NIAMEY, 13 avril 2026 – Le Conseil national pour la sauvegarde de la patrie (CNSP) a franchi une nouvelle étape dans la répression des cadres de l’ancien régime. En effet les autorités ont inscrit trois proches de l’ex-président déchu Mohamed Bazoum, dont l’ancien Premier ministre Ouhoumoudou Mahamoudou, sur le fichier national des personnes associées à une entité terroriste (FPGE).
Aux côtés de M. Mahamoudou, Aminata Boureima Takoubakoye et Djibo Yaya, tous deux vivant en exil depuis le coup d’État de juillet 2023, sont visés par cette mesure d’exception.
Mesures restrictives immédiates
Par ailleurs, l’inscription sur cette « liste noire » entraîne des sanctions lourdes pour les intéressés :
- Gel total des avoirs financiers et des biens immobiliers ;
- Interdiction stricte de voyager et de circuler ;
- Surveillance financière accumulée sur toutes les transactions liées à leurs noms ;
- Restrictions commerciales applicables à toute activité économique sur le territoire national.
En outre, cette décision intervient dans un climat de durcissement juridique.
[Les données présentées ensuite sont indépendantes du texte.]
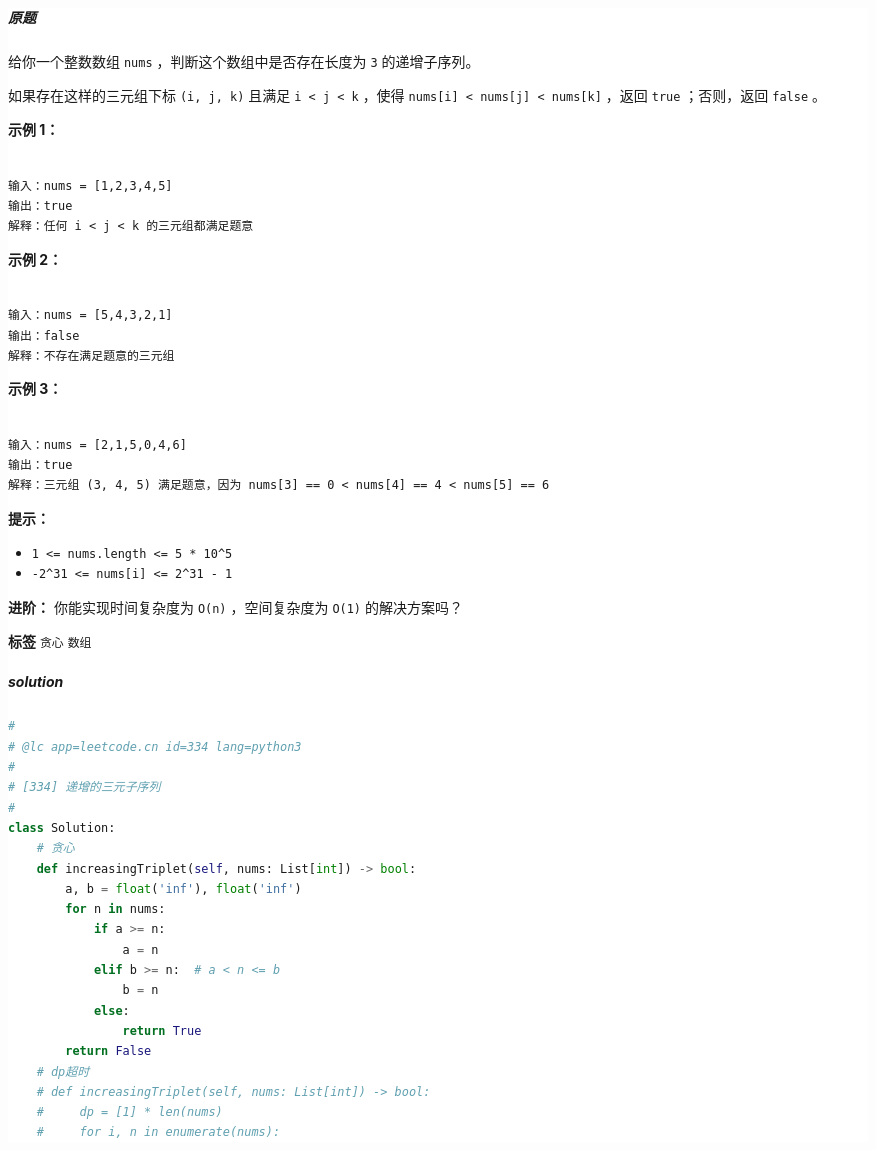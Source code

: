 ##### 原题
给你一个整数数组 `nums` ，判断这个数组中是否存在长度为 `3` 的递增子序列。

如果存在这样的三元组下标 `(i, j, k)` 且满足 `i < j < k` ，使得 `nums[i] < nums[j] < nums[k]` ，返回 `true` ；否则，返回 `false` 。

 

 **示例 1：** 

```

输入：nums = [1,2,3,4,5]
输出：true
解释：任何 i < j < k 的三元组都满足题意

```
 **示例 2：** 

```

输入：nums = [5,4,3,2,1]
输出：false
解释：不存在满足题意的三元组
```
 **示例 3：** 

```

输入：nums = [2,1,5,0,4,6]
输出：true
解释：三元组 (3, 4, 5) 满足题意，因为 nums[3] == 0 < nums[4] == 4 < nums[5] == 6

```


 **提示：** 
-  `1 <= nums.length <= 5 * 10^5` 
-  `-2^31 <= nums[i] <= 2^31 - 1` 


 **进阶：** 你能实现时间复杂度为 `O(n)` ，空间复杂度为 `O(1)` 的解决方案吗？


**标签**
`贪心` `数组` 


##### solution
```python
#
# @lc app=leetcode.cn id=334 lang=python3
#
# [334] 递增的三元子序列
#
class Solution:
    # 贪心
    def increasingTriplet(self, nums: List[int]) -> bool:
        a, b = float('inf'), float('inf')
        for n in nums:
            if a >= n:
                a = n
            elif b >= n:  # a < n <= b
                b = n
            else:
                return True
        return False
    # dp超时
    # def increasingTriplet(self, nums: List[int]) -> bool:
    #     dp = [1] * len(nums)
    #     for i, n in enumerate(nums):
```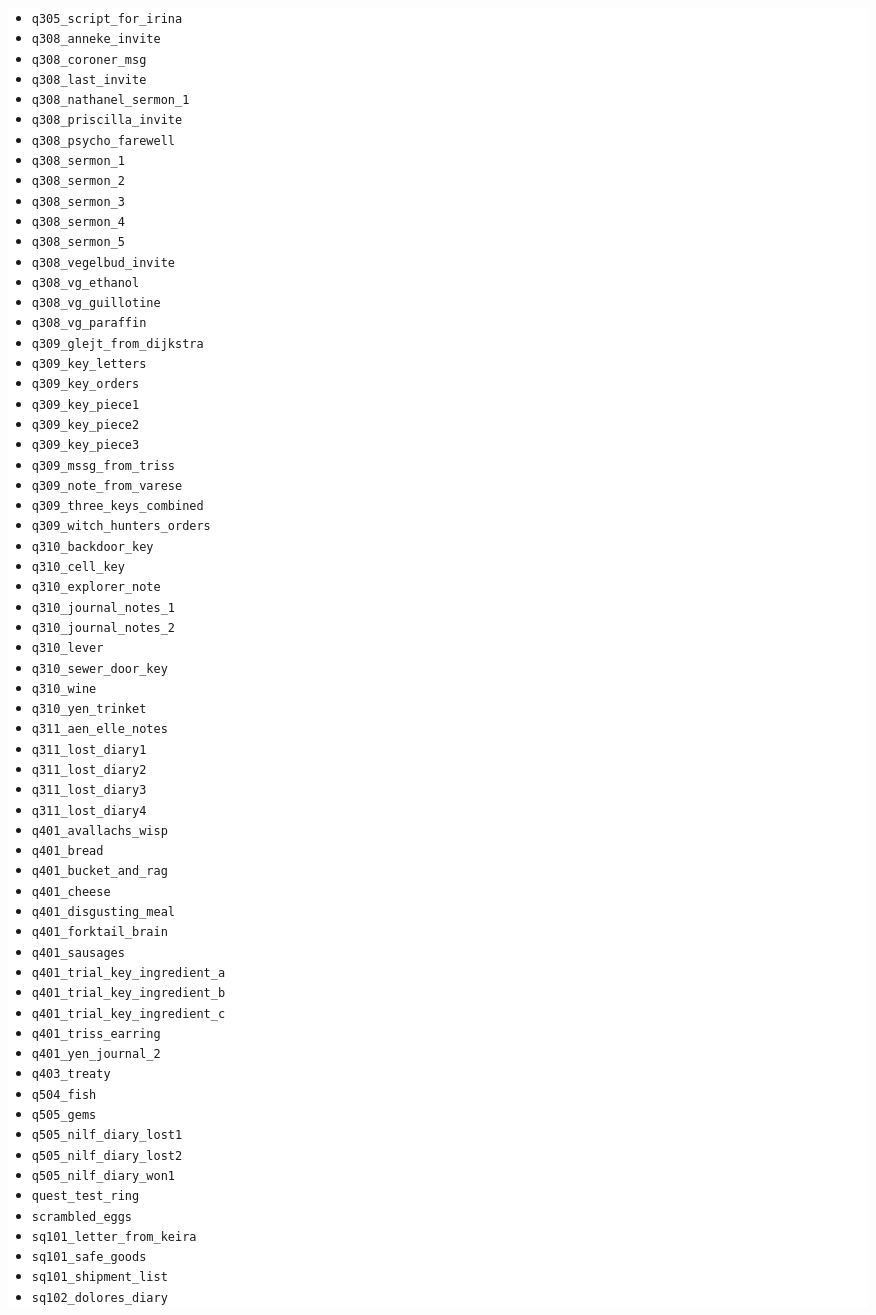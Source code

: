 * `q305_script_for_irina`
* `q308_anneke_invite`
* `q308_coroner_msg`
* `q308_last_invite`
* `q308_nathanel_sermon_1`
* `q308_priscilla_invite`
* `q308_psycho_farewell`
* `q308_sermon_1`
* `q308_sermon_2`
* `q308_sermon_3`
* `q308_sermon_4`
* `q308_sermon_5`
* `q308_vegelbud_invite`
* `q308_vg_ethanol`
* `q308_vg_guillotine`
* `q308_vg_paraffin`
* `q309_glejt_from_dijkstra`
* `q309_key_letters`
* `q309_key_orders`
* `q309_key_piece1`
* `q309_key_piece2`
* `q309_key_piece3`
* `q309_mssg_from_triss`
* `q309_note_from_varese`
* `q309_three_keys_combined`
* `q309_witch_hunters_orders`
* `q310_backdoor_key`
* `q310_cell_key`
* `q310_explorer_note`
* `q310_journal_notes_1`
* `q310_journal_notes_2`
* `q310_lever`
* `q310_sewer_door_key`
* `q310_wine`
* `q310_yen_trinket`
* `q311_aen_elle_notes`
* `q311_lost_diary1`
* `q311_lost_diary2`
* `q311_lost_diary3`
* `q311_lost_diary4`
* `q401_avallachs_wisp`
* `q401_bread`
* `q401_bucket_and_rag`
* `q401_cheese`
* `q401_disgusting_meal`
* `q401_forktail_brain`
* `q401_sausages`
* `q401_trial_key_ingredient_a`
* `q401_trial_key_ingredient_b`
* `q401_trial_key_ingredient_c`
* `q401_triss_earring`
* `q401_yen_journal_2`
* `q403_treaty`
* `q504_fish`
* `q505_gems`
* `q505_nilf_diary_lost1`
* `q505_nilf_diary_lost2`
* `q505_nilf_diary_won1`
* `quest_test_ring`
* `scrambled_eggs`
* `sq101_letter_from_keira`
* `sq101_safe_goods`
* `sq101_shipment_list`
* `sq102_dolores_diary`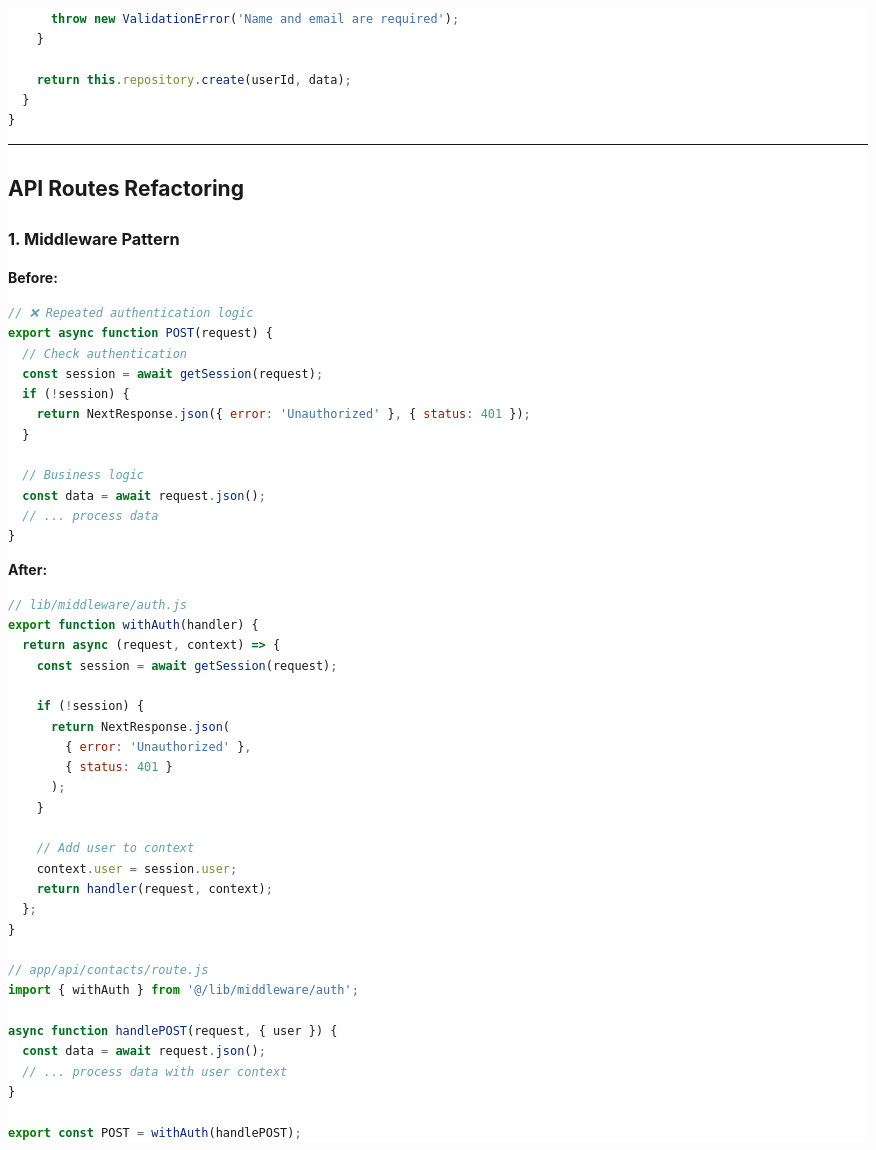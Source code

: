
```javascript
      throw new ValidationError('Name and email are required');
    }

    return this.repository.create(userId, data);
  }
}
```

---

## API Routes Refactoring

### 1. Middleware Pattern

**Before:**
```javascript
// ❌ Repeated authentication logic
export async function POST(request) {
  // Check authentication
  const session = await getSession(request);
  if (!session) {
    return NextResponse.json({ error: 'Unauthorized' }, { status: 401 });
  }

  // Business logic
  const data = await request.json();
  // ... process data
}
```

**After:**
```javascript
// lib/middleware/auth.js
export function withAuth(handler) {
  return async (request, context) => {
    const session = await getSession(request);

    if (!session) {
      return NextResponse.json(
        { error: 'Unauthorized' },
        { status: 401 }
      );
    }

    // Add user to context
    context.user = session.user;
    return handler(request, context);
  };
}

// app/api/contacts/route.js
import { withAuth } from '@/lib/middleware/auth';

async function handlePOST(request, { user }) {
  const data = await request.json();
  // ... process data with user context
}

export const POST = withAuth(handlePOST);
```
Récemment, Aminata Boureima Takoubakoye et Djibo Yaya avaient déjà fait l’objet d’une ordonnance présidentielle les déchanteant provisoirement de leur nationalité nigérienne.
Finalement les autorités justifient ces mesures par la lutte contre les « actes de trahison » et le soutien à des activités de déstabilisation, alors que l’ex-président Bazoum demeure, quant à lui, séquestré à Niamey.